BRIEF DESCRIPTION OF THE DRAWINGS
[0042] FIG. 1 is a schematic cross-sectional view of one example of
an organic EL element of the present invention.
[0043] FIG. 2 is a schematic cross-sectional view of another
example of an organic EL element of the present invention.
[0044] FIG. 3A illustrates a step of forming a lens member, among
steps of one exemplary method of the present invention for
producing an organic EL element.
[0045] FIG. 3B illustrates a step of forming a light-extraction
member, among steps of one exemplary method of the present
invention for producing an organic EL element.
[0046] FIG. 3C illustrates a step of joining a light-extraction
member with a light-emitting part, among steps of one exemplary
method of the present invention for producing an organic EL
element.
[0047] FIG. 4 illustrates an organic EL element of Example 5.
[0048] FIG. 5A is an explanatory view for Example 6 (part 1).
[0049] FIG. 5B is an explanatory view for Example 6 (part 2).
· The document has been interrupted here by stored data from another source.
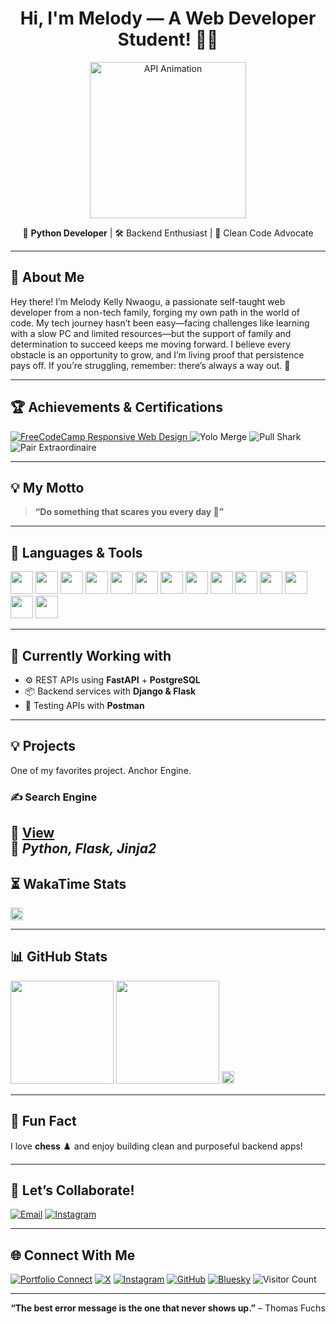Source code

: <h1 align="center">
  Hi, I'm Melody — A Web Developer Student! 👋🐍
</h1>

<p align="center">
  <img src="https://github.com/TAJ2003/TAJ2003/blob/main/api.gif" width="250" alt="API Animation"/>
</p>

<p align="center">
  🚀 <b>Python Developer</b> | 🛠️ Backend Enthusiast | 🌟 Clean Code Advocate
</p>

---

## 🌱 About Me

Hey there! I’m Melody Kelly Nwaogu, a passionate self-taught web developer from a non-tech family, forging my own path in the world of code. My tech journey hasn’t been easy—facing challenges like learning with a slow PC and limited resources—but the support of family and determination to succeed keeps me moving forward. I believe every obstacle is an opportunity to grow, and I’m living proof that persistence pays off. If you’re struggling, remember: there’s always a way out. 🚀

---

## 🏆 Achievements & Certifications

<p>
  <a href="https://freecodecamp.org/certification/melodykellynwaogu/responsive-web-design">
    <img src="https://img.shields.io/badge/FreeCodeCamp-Responsive%20Web%20Design-1abc9c?style=flat-square&logo=freecodecamp&logoColor=white" alt="FreeCodeCamp Responsive Web Design"/>
  </a>
  
  <img src="https://img.shields.io/badge/Yolo%20Merge-%F0%9F%9A%80-brightgreen?style=flat-square" alt="Yolo Merge"/>
  <img src="https://img.shields.io/badge/Pull%20Shark-%F0%9F%A6%88-blue?style=flat-square" alt="Pull Shark"/>
  <img src="https://img.shields.io/badge/Pair%20Extraordinaire-%F0%9F%A4%9D-ff69b4?style=flat-square" alt="Pair Extraordinaire"/>
</p>

---

## 💡 My Motto

> <b>“Do something that scares you every day 🎯”</b>

---

## 🧰 Languages & Tools

<p align="left">
  <img src="https://cdn.jsdelivr.net/gh/devicons/devicon/icons/python/python-original.svg" width="36"/>
  <img src="https://cdn.jsdelivr.net/gh/devicons/devicon/icons/javascript/javascript-original.svg" width="36"/>
  <img src="https://cdn.jsdelivr.net/gh/devicons/devicon/icons/html5/html5-original.svg" width="36"/>
  <img src="https://cdn.jsdelivr.net/gh/devicons/devicon/icons/css3/css3-original.svg" width="36"/>
  <img src="https://cdn.jsdelivr.net/gh/devicons/devicon/icons/django/django-plain.svg" width="36"/>
  <img src="https://cdn.jsdelivr.net/gh/devicons/devicon/icons/flask/flask-original.svg" width="36"/>
  <img src="https://cdn.jsdelivr.net/gh/devicons/devicon/icons/fastapi/fastapi-original.svg" width="36"/>
  <img src="https://cdn.jsdelivr.net/gh/devicons/devicon/icons/sqlalchemy/sqlalchemy-original.svg" width="36"/>
  <img src="https://cdn.jsdelivr.net/gh/devicons/devicon/icons/postgresql/postgresql-original.svg" width="36"/>
  <img src="https://cdn.jsdelivr.net/gh/devicons/devicon/icons/sqlite/sqlite-original.svg" width="36"/>
  <img src="https://cdn.jsdelivr.net/gh/devicons/devicon/icons/docker/docker-original.svg" width="36"/>
  <img src="https://cdn.jsdelivr.net/gh/devicons/devicon/icons/git/git-original.svg" width="36"/>
  <img src="https://cdn.jsdelivr.net/gh/devicons/devicon/icons/github/github-original.svg" width="36"/>
  <img src="https://www.vectorlogo.zone/logos/getpostman/getpostman-icon.svg" width="36"/>
</p>

---

## 🚧 Currently Working with 

- ⚙️ REST APIs using <b>FastAPI</b> + <b>PostgreSQL</b>
- 📦 Backend services with <b>Django & Flask</b>
- 🧪 Testing APIs with <b>Postman</b>

---

## 💡 Projects 
One of my favorites project.
Anchor Engine.
### ✍️ Search Engine 
🔗 [View](https://meg-browser.onrender.com/)  
📌 *Python, Flask, Jinja2*
---

## ⏳ WakaTime Stats  
<img src="https://wakatime.com/badge/user/1ed5c3b1-015d-4589-8d35-3cd9b5db607a.svg" alt="Wakatime Badge" height="20"/>

---

## 📊 GitHub Stats

<p align="left">
  <img src="https://github-readme-stats.vercel.app/api?username=melodykellynwaogu&show_icons=true&theme=radical" height="165"/>
  <img src="https://github-readme-stats.vercel.app/api/top-langs/?username=melodykellynwaogu&layout=compact&theme=radical" height="165"/>
  <img src="https://img.shields.io/badge/Public%20Repositories-38-blue?style=flat-square" height="20"/>
</p>

---

## 🎯 Fun Fact

I love **chess** ♟️ and enjoy building clean and purposeful backend apps!

---

## 🤝 Let’s Collaborate!

[![Email](https://img.shields.io/badge/Email-Contact-1abc9c?style=flat-square&logo=gmail&logoColor=white)](mailto:kellynwaogumelody@gmail.com)
[![Instagram](https://img.shields.io/badge/Instagram-E4405F?style=flat-square&logo=instagram&logoColor=white)](https://www.instagram.com/melodykellynwaogu_/profilecard/?igsh=aXNrN3B6Y3MxbWIz)

---

## 🌐 Connect With Me

[![Portfolio Connect](https://img.shields.io/badge/Portfolio-Connect-8e44ad?style=flat-square&logo=about-dot-me&logoColor=white)](#)
[![X](https://img.shields.io/badge/X-1DA1F2?style=flat-square&logo=x&logoColor=white)](https://x.com/MelodyKellyN?t=GZdS81yYSapdjeSD8pB_0w&s=09)
[![Instagram](https://img.shields.io/badge/Instagram-E4405F?style=flat-square&logo=instagram&logoColor=white)](https://www.instagram.com/melodykellynwaogu_/profilecard/?igsh=aXNrN3B6Y3MxbWIz)
[![GitHub](https://img.shields.io/badge/GitHub-181717?style=flat-square&logo=github&logoColor=white)](https://github.com/melodykellynwaogu)
[![Bluesky](https://img.shields.io/badge/Bluesky-000000?style=flat-square&logo=bluesky&logoColor=white)](https://bsky.app/profile/melodykellynwaogu.bsky.social)
![Visitor Count](https://visitor-badge.laobi.icu/badge?page_id=melodykellynwaogu.melodykellynwaogu)

---

<p align="center">
  <b>“The best error message is the one that never shows up.”</b> – Thomas Fuchs
</p>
[0050] FIG. 6 is an explanatory view for a cylindrical lens.
DETAILED DESCRIPTION OF THE INVENTION
Light-Extraction Member and Organic EL Element
[0051] A light-extraction member of the present invention includes
a substrate disposed on the light-extracting side (light-extracting
substrate), a color filter layer and a lens member, and if
necessary, includes other members. An organic EL element of the
present invention includes the light-extraction member and, if
necessary, other members. The light-extraction member of the
present invention can be used in electroluminescence elements such
as inorganic EL elements and organic EL elements, and known
light-emitting display devices such as LEDs. The light-extraction
member is preferably used in organic EL elements in terms of
lamination structure and intended usage (color panel). Next, the
light-extraction member will be described referring to an
embodiment in which the light-extraction member is used in organic
EL elements.
[0052] FIG. 1 is a schematic cross-sectional view of one example of
an organic EL element of the present invention. FIG. 2 is a
schematic cross-sectional view of another example of an organic EL
element of the present invention. An organic EL element 100 has a
substrate 30 (described below), an electrode 33 having reflectivity
formed on the substrate 30, an electrode 32 having at least
transmissivity, an organic compound layer 34 (including a
light-emitting layer) disposed between the electrodes 32 and 33, a
lens member 12 disposed on the light-extracting side of the organic
EL element 100, a color filter layer 16 formed via an adhesive
portion 18 on the lens member 12, and a light-extracting substrate
20 formed on the color filter layer 16. In the present invention, a
light-extraction member 10 has, as illustrated in FIG. 3C, the
light-extracting substrate 20 (which is formed at the
light-extracting side of the organic EL element 100), the color
filter layer 16 (which is formed on the light-extracting substrate
20) and the lens member 12 (which is formed on the color filter
layer 16), wherein the color filter layer 16 is bonded via an
adhesive portion 18 to a convex top portion 13 of the lens member
12. Notably, in FIGS. 1 and 2, the block arrows indicate a
direction in which light is extracted from the organic EL element.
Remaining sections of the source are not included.